Speaker Photo

Professor Bruce Marlowe

University of South Carolina Beaufort,USA

Biography

Over the course of the last 40 years, I have been fortunate to have a varied, and engaging career. I began as a special education teacher in Rockville, Md in 1983, and since that time I have held a range of positions including psychology associate, high school English teacher, special education consultant, and university professor of educational psychology and special education. I served in a variety of administrative capacities, including as the Interim Dean of the School of Education at Roger Williams University, and as the Coordinator of Graduate Education at Johnson State College.

Throughout my career, I have also been actively involved in research, writing, and public speaking. I am the co-author of Creating and Sustaining the Constructivist Classroom (2005), and the co-editor of three additional books: Educational Psychology in Context (2006); The Wiley International Handbook of Educational Foundations (2019); and Educational Foundations: An Anthology of Critical Readings (2021). I am also the author of 11 book chapters or forewords, twenty periodicals in academic publications, and the co-author of a six-part video series titled Creating the Constructivist Classroom. I have presented my work at conferences throughout the United States, as well as internationally at academic conclaves in Finland, Turkey, Germany, Japan, Malta, Italy, and France.

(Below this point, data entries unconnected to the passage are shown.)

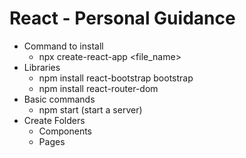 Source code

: # React - Personal Guidance
- Command to install
  - npx create-react-app <file_name>
- Libraries
  - npm install react-bootstrap bootstrap
  - npm install react-router-dom 
- Basic commands
  - npm start (start a server)  
- Create Folders
  - Components
  - Pages

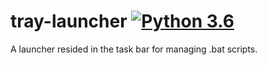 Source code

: # tray-launcher [![Python 3.6](https://img.shields.io/badge/python-3.6-blue.svg)](https://www.python.org/downloads/release/python-360/)
A launcher resided in the task bar for managing .bat scripts.
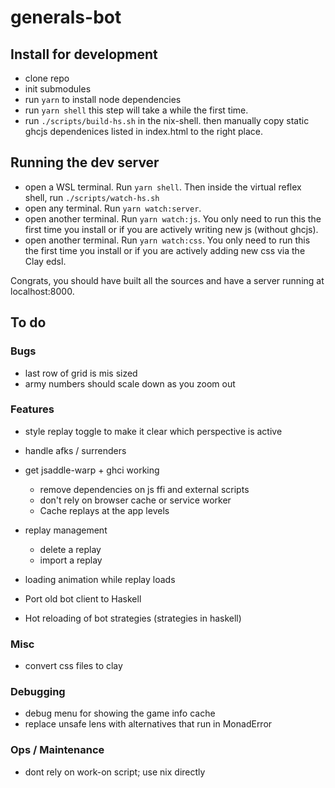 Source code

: # generals-bot

## Install for development
- clone repo
- init submodules
- run `yarn` to install node dependencies
- run `yarn shell` this step will take a while the first time.
- run `./scripts/build-hs.sh` in the nix-shell. then manually copy static ghcjs dependenices listed in index.html to the right place.

## Running the dev server
- open a WSL terminal. Run `yarn shell`. Then inside the virtual reflex shell, run `./scripts/watch-hs.sh`
- open any terminal. Run `yarn watch:server`.
- open another terminal. Run `yarn watch:js`.
You only need to run this the first time you install or if you are actively writing new js (without ghcjs).
- open another terminal. Run `yarn watch:css`.
You only need to run this the first time you install or if you are actively adding new css via the Clay edsl.

Congrats, you should have built all the sources and have a server running at localhost:8000.

## To do
### Bugs
- last row of grid is mis sized
- army numbers should scale down as you zoom out

### Features
- style replay toggle to make it clear which perspective is active
- handle afks / surrenders

- get jsaddle-warp + ghci working
  - remove dependencies on js ffi and external scripts
  - don't rely on browser cache or service worker
  - Cache replays at the app levels

- replay management
  - delete a replay
  - import a replay
- loading animation while replay loads
- Port old bot client to Haskell
- Hot reloading of bot strategies (strategies in haskell)
### Misc
- convert css files to clay

### Debugging
- debug menu for showing the game info cache
- replace unsafe lens with alternatives that run in MonadError

### Ops / Maintenance
- dont rely on work-on script; use nix directly

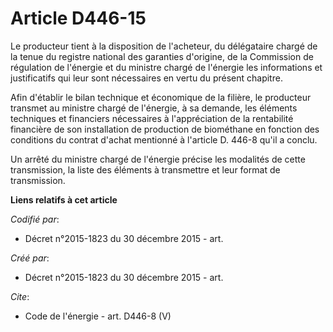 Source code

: # Article D446-15

Le producteur tient à la disposition de l'acheteur, du délégataire chargé de la tenue du registre national des garanties
d'origine, de la Commission de régulation de l'énergie et du ministre chargé de l'énergie les informations et justificatifs
qui leur sont nécessaires en vertu du présent chapitre. 

Afin d'établir le bilan technique et économique de la filière, le producteur transmet au ministre chargé de l'énergie, à sa
demande, les éléments techniques et financiers nécessaires à l'appréciation de la rentabilité financière de son installation
de production de biométhane en fonction des conditions du contrat d'achat mentionné à l'article D. 446-8 qu'il a conclu. 

Un arrêté du ministre chargé de l'énergie précise les modalités de cette transmission, la liste des éléments à transmettre et
leur format de transmission.

**Liens relatifs à cet article**

_Codifié par_:

  - Décret n°2015-1823 du 30 décembre 2015 - art.

_Créé par_:

  - Décret n°2015-1823 du 30 décembre 2015 - art.

_Cite_:

  - Code de l'énergie - art. D446-8 (V)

In addition to my work as department chair, I currently teach Observation and Analysis, Foundations of American Education, Classroom Organization and Management, and Introduction to the Exceptional Learner.

Talk Title

Redefining Rigor: How Evidence-Based Teaching Can Transform Learning and Performance

Abstract

For decades, military training environments have been associated with highly directive, instructionist models of teaching and learning—approaches grounded in repetition, compliance, and information transmission. Yet emerging evidence from the fields of cognitive science, learning theory, and a relatively new report from the National Academy of Sciences (2024), indicates that durable learning, adaptive expertise, and even performance under pressure are best cultivated through constructivist teaching principles. This keynote uses one of the most demanding instructional contexts in the United States—the Marine Corps Recruit Depot Parris Island—as a case study to explore the powerful effect of inquiry-based instruction. At the center of this work is a powerful premise: that constructivist practices are not only effective in traditional educational settings but can fundamentally reshape teaching and learning cultures even within rigid, high-pressure institutions The keynote challenges persistent misconceptions about what “good teaching” looks like in schools, the military and other hierarchical environments. Rather than weakening rigor or discipline, constructivist approaches can deepen learning, improve retention, strengthen transfer of knowledge, and foster adaptive performance in real-world situations.